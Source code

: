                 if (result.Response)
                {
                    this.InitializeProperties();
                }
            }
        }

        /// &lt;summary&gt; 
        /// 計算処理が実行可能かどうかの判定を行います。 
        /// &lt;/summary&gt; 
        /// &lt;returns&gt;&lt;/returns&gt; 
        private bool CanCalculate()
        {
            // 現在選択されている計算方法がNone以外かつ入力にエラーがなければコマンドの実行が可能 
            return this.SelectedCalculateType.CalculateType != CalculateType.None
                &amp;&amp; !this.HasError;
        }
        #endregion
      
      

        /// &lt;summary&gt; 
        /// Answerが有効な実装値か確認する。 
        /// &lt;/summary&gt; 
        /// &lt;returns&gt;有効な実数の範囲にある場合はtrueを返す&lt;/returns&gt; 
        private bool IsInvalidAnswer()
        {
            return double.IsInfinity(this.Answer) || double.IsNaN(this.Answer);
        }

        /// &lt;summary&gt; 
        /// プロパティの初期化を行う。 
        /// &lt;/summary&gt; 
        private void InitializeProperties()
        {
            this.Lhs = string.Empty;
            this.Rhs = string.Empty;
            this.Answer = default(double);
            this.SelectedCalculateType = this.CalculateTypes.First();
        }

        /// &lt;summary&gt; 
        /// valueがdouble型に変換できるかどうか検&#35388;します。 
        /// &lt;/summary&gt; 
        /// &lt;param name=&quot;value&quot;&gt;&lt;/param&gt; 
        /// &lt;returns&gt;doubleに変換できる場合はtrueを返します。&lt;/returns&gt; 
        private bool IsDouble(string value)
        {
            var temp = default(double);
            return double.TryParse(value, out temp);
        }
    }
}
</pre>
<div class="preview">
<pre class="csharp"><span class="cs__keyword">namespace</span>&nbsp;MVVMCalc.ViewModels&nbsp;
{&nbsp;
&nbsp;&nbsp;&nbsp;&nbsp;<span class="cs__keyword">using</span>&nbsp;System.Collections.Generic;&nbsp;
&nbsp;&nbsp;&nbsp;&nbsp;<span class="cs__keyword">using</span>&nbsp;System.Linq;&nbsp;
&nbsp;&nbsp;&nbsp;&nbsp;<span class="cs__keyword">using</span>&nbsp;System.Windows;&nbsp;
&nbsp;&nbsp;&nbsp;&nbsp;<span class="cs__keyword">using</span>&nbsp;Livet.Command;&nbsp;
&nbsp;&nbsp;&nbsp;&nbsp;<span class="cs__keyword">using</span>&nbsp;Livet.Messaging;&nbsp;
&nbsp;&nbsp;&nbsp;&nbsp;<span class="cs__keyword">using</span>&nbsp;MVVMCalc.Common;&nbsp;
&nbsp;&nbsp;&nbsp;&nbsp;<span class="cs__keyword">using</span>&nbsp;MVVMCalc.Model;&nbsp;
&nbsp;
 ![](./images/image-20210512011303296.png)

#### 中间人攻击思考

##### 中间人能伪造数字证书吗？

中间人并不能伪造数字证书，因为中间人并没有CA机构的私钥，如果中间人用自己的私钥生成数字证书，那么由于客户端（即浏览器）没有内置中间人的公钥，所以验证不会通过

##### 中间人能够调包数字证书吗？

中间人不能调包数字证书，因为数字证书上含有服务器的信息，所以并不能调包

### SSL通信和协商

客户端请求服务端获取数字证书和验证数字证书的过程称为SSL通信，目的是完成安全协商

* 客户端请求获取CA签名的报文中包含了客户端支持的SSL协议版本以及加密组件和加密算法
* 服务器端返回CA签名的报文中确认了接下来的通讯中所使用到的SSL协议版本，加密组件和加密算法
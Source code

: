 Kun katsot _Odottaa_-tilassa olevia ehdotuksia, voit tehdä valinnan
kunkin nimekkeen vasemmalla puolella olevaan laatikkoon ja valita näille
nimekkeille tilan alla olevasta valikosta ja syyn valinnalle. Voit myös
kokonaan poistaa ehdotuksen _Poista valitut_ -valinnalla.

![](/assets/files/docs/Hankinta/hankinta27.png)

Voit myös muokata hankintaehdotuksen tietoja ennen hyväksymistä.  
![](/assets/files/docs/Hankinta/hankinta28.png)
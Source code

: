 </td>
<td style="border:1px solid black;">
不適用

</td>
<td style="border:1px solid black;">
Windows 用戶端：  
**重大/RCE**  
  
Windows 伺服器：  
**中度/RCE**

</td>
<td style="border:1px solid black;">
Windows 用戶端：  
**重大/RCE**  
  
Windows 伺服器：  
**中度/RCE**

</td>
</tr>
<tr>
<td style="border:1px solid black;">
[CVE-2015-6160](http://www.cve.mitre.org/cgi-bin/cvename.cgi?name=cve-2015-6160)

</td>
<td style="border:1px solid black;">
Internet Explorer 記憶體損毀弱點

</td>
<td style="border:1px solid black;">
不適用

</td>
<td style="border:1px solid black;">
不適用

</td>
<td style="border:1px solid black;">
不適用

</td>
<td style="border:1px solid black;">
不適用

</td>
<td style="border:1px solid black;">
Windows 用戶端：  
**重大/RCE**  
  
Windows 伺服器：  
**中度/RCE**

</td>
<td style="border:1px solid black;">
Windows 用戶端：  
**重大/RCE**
━━━
• [ACTION ITEM]
Across the entries, state how many lines contain "private", giving the number only.

• [REPLY TO THE EXERCISE]
4